Ces éléments objectifs établissent une dégradation brutale de son état de santé le 5 novembre 2020 dans la matinée, alors qu’il est constant qu’il était alors au temps et au lieu du travail.
M. [Z] justifie par ailleurs de la réception le 4 novembre 2020 par son employeur d’une lettre de son avocat évoquant une absence de remboursement de frais, l’absence de tickets-restaurant et la privation de jours de congé.
Ces éléments et circonstances corroborent objectivement les allégations du salarié quant à la survenue soudaine d’une altercation avec son employeur dans la matinée du 5 novembre 2020, quand bien même les propos tenus ne seraient pas précisément rapportés, et quant au lien entre cette altercation et la dégradation de son état de santé.
M. [Z] établit donc l’existence d’un accident du travail. Le jugement est infirmé en ce sens.
Pour autant, il n’y a pas lieu d’infirmer les décisions de la caisse et de sa commission de recours amiable, dès lors que la juridiction judiciaire statuant en matière de contentieux de la sécurité sociale n’est pas juge des décisions prises par l’organisme de sécurité sociale ou sa commission de recours amiable, mais bien du litige lui-même.
II. Sur les frais du procès
La caisse, partie perdante, est condamnée aux dépens de première instance et d’appel.
S’agissant spécifiquement des dépens afférents aux actes et Procédures d’exécution, il est rappelé que la présente décision permet le recouvrement des frais de son exécution forcée, que leur charge est régie par les dispositions d’ordre public de l’article L. 111-8 du code des Procédures civiles d’exécution, et que le juge du fond ne peut statuer par avance sur le sort de ces frais.
Par suite, la caisse est condamnée à payer à M. [Z] la somme de 1 000 euros au titre de l’article 700 du code de Procédure civile.

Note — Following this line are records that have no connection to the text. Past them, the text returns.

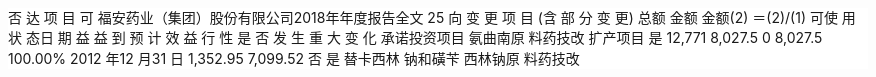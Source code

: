 否
达
项
目
可
福安药业（集团）股份有限公司2018年年度报告全文
25
向
变
更
项
目
(含
部
分
变
更)
总额
金额
金额(2)
＝(2)/(1)
可使
用状
态日
期
益
益
到
预
计
效
益
行
性
是
否
发
生
重
大
变
化
承诺投资项目
氨曲南原
料药技改
扩产项目
是
12,771
8,027.5
0
8,027.5
100.00%
2012
年12
月31
日
1,352.95
7,099.52
否
是
替卡西林
钠和磺苄
西林钠原
料药技改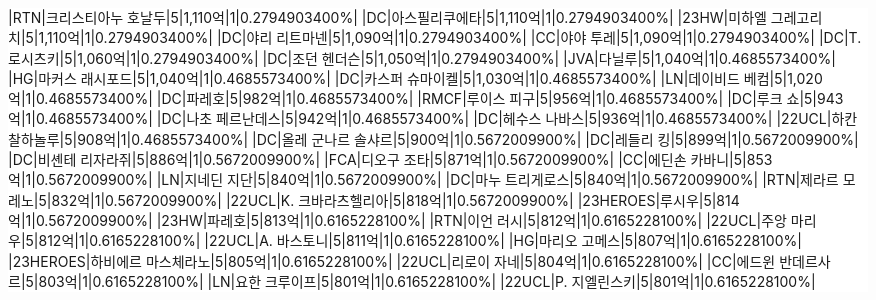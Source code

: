 |RTN|크리스티아누 호날두|5|1,110억|1|0.2794903400%|
|DC|아스필리쿠에타|5|1,110억|1|0.2794903400%|
|23HW|미하엘 그레고리치|5|1,110억|1|0.2794903400%|
|DC|야리 리트마넨|5|1,090억|1|0.2794903400%|
|CC|야야 투레|5|1,090억|1|0.2794903400%|
|DC|T. 로시츠키|5|1,060억|1|0.2794903400%|
|DC|조던 헨더슨|5|1,050억|1|0.2794903400%|
|JVA|다닐루|5|1,040억|1|0.4685573400%|
|HG|마커스 래시포드|5|1,040억|1|0.4685573400%|
|DC|카스퍼 슈마이켈|5|1,030억|1|0.4685573400%|
|LN|데이비드 베컴|5|1,020억|1|0.4685573400%|
|DC|파레호|5|982억|1|0.4685573400%|
|RMCF|루이스 피구|5|956억|1|0.4685573400%|
|DC|루크 쇼|5|943억|1|0.4685573400%|
|DC|나초 페르난데스|5|942억|1|0.4685573400%|
|DC|헤수스 나바스|5|936억|1|0.4685573400%|
|22UCL|하칸 찰하놀루|5|908억|1|0.4685573400%|
|DC|올레 군나르 솔샤르|5|900억|1|0.5672009900%|
|DC|레들리 킹|5|899억|1|0.5672009900%|
|DC|비셴테 리자라쥐|5|886억|1|0.5672009900%|
|FCA|디오구 조타|5|871억|1|0.5672009900%|
|CC|에딘손 카바니|5|853억|1|0.5672009900%|
|LN|지네딘 지단|5|840억|1|0.5672009900%|
|DC|마누 트리게로스|5|840억|1|0.5672009900%|
|RTN|제라르 모레노|5|832억|1|0.5672009900%|
|22UCL|K. 크바라츠헬리아|5|818억|1|0.5672009900%|
|23HEROES|루시우|5|814억|1|0.5672009900%|
|23HW|파레호|5|813억|1|0.6165228100%|
|RTN|이언 러시|5|812억|1|0.6165228100%|
|22UCL|주앙 마리우|5|812억|1|0.6165228100%|
|22UCL|A. 바스토니|5|811억|1|0.6165228100%|
|HG|마리오 고메스|5|807억|1|0.6165228100%|
|23HEROES|하비에르 마스체라노|5|805억|1|0.6165228100%|
|22UCL|리로이 자네|5|804억|1|0.6165228100%|
|CC|에드윈 반데르사르|5|803억|1|0.6165228100%|
|LN|요한 크루이프|5|801억|1|0.6165228100%|
|22UCL|P. 지엘린스키|5|801억|1|0.6165228100%|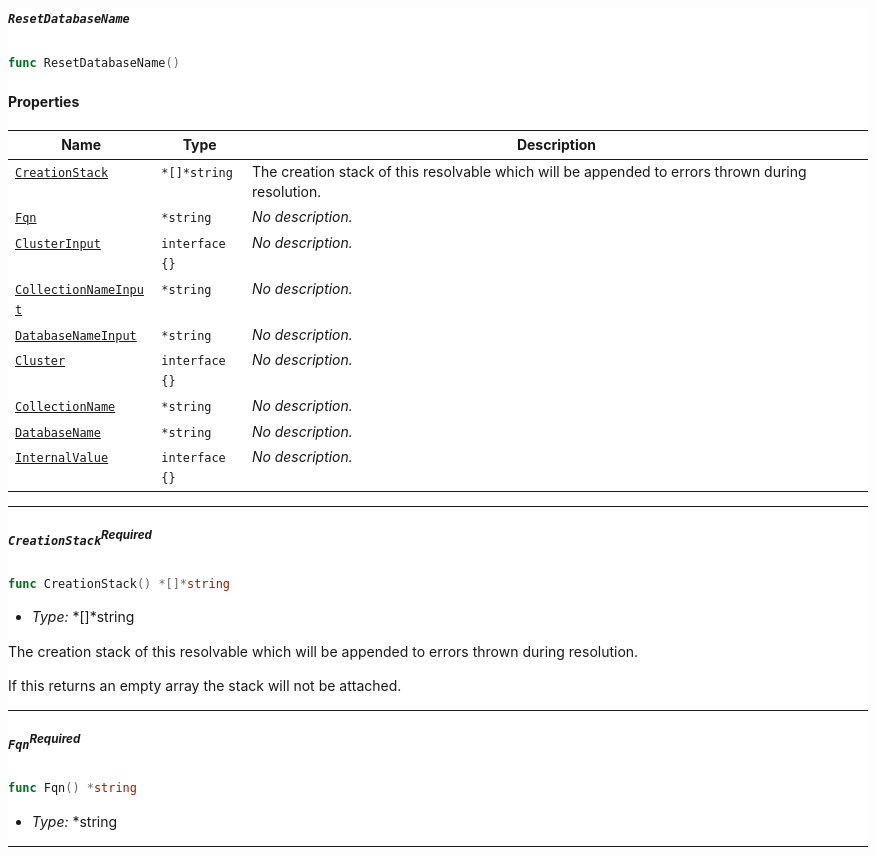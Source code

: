 ##### `ResetDatabaseName` <a name="ResetDatabaseName" id="@cdktf/provider-mongodbatlas.customDbRole.CustomDbRoleActionsResourcesOutputReference.resetDatabaseName"></a>

```go
func ResetDatabaseName()
```


#### Properties <a name="Properties" id="Properties"></a>

| **Name** | **Type** | **Description** |
| --- | --- | --- |
| <code><a href="#@cdktf/provider-mongodbatlas.customDbRole.CustomDbRoleActionsResourcesOutputReference.property.creationStack">CreationStack</a></code> | <code>*[]*string</code> | The creation stack of this resolvable which will be appended to errors thrown during resolution. |
| <code><a href="#@cdktf/provider-mongodbatlas.customDbRole.CustomDbRoleActionsResourcesOutputReference.property.fqn">Fqn</a></code> | <code>*string</code> | *No description.* |
| <code><a href="#@cdktf/provider-mongodbatlas.customDbRole.CustomDbRoleActionsResourcesOutputReference.property.clusterInput">ClusterInput</a></code> | <code>interface{}</code> | *No description.* |
| <code><a href="#@cdktf/provider-mongodbatlas.customDbRole.CustomDbRoleActionsResourcesOutputReference.property.collectionNameInput">CollectionNameInput</a></code> | <code>*string</code> | *No description.* |
| <code><a href="#@cdktf/provider-mongodbatlas.customDbRole.CustomDbRoleActionsResourcesOutputReference.property.databaseNameInput">DatabaseNameInput</a></code> | <code>*string</code> | *No description.* |
| <code><a href="#@cdktf/provider-mongodbatlas.customDbRole.CustomDbRoleActionsResourcesOutputReference.property.cluster">Cluster</a></code> | <code>interface{}</code> | *No description.* |
| <code><a href="#@cdktf/provider-mongodbatlas.customDbRole.CustomDbRoleActionsResourcesOutputReference.property.collectionName">CollectionName</a></code> | <code>*string</code> | *No description.* |
| <code><a href="#@cdktf/provider-mongodbatlas.customDbRole.CustomDbRoleActionsResourcesOutputReference.property.databaseName">DatabaseName</a></code> | <code>*string</code> | *No description.* |
| <code><a href="#@cdktf/provider-mongodbatlas.customDbRole.CustomDbRoleActionsResourcesOutputReference.property.internalValue">InternalValue</a></code> | <code>interface{}</code> | *No description.* |

---

##### `CreationStack`<sup>Required</sup> <a name="CreationStack" id="@cdktf/provider-mongodbatlas.customDbRole.CustomDbRoleActionsResourcesOutputReference.property.creationStack"></a>

```go
func CreationStack() *[]*string
```

- *Type:* *[]*string

The creation stack of this resolvable which will be appended to errors thrown during resolution.

If this returns an empty array the stack will not be attached.

---

##### `Fqn`<sup>Required</sup> <a name="Fqn" id="@cdktf/provider-mongodbatlas.customDbRole.CustomDbRoleActionsResourcesOutputReference.property.fqn"></a>

```go
func Fqn() *string
```

- *Type:* *string

---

La cour, statuant publiquement, par mise à disposition au greffe, contradictoirement et en dernier ressort,
Infirme le jugement rendu le 25 août 2022 par le tribunal judiciaire de Rouen, pôle social,
Statuant à nouveau et y ajoutant,
Dit que M. [L] [Z] a été victime d’un accident du travail le 5 novembre 2020,
Condamne la caisse primaire d’assurance maladie de [Localité 7]-[Localité 6]-[Localité 5] aux dépens de première instance et d’appel,
Condamne la caisse à payer à M. [Z] la somme de 1 000 euros sur le fondement de l’article 700 du code de Procédure civile.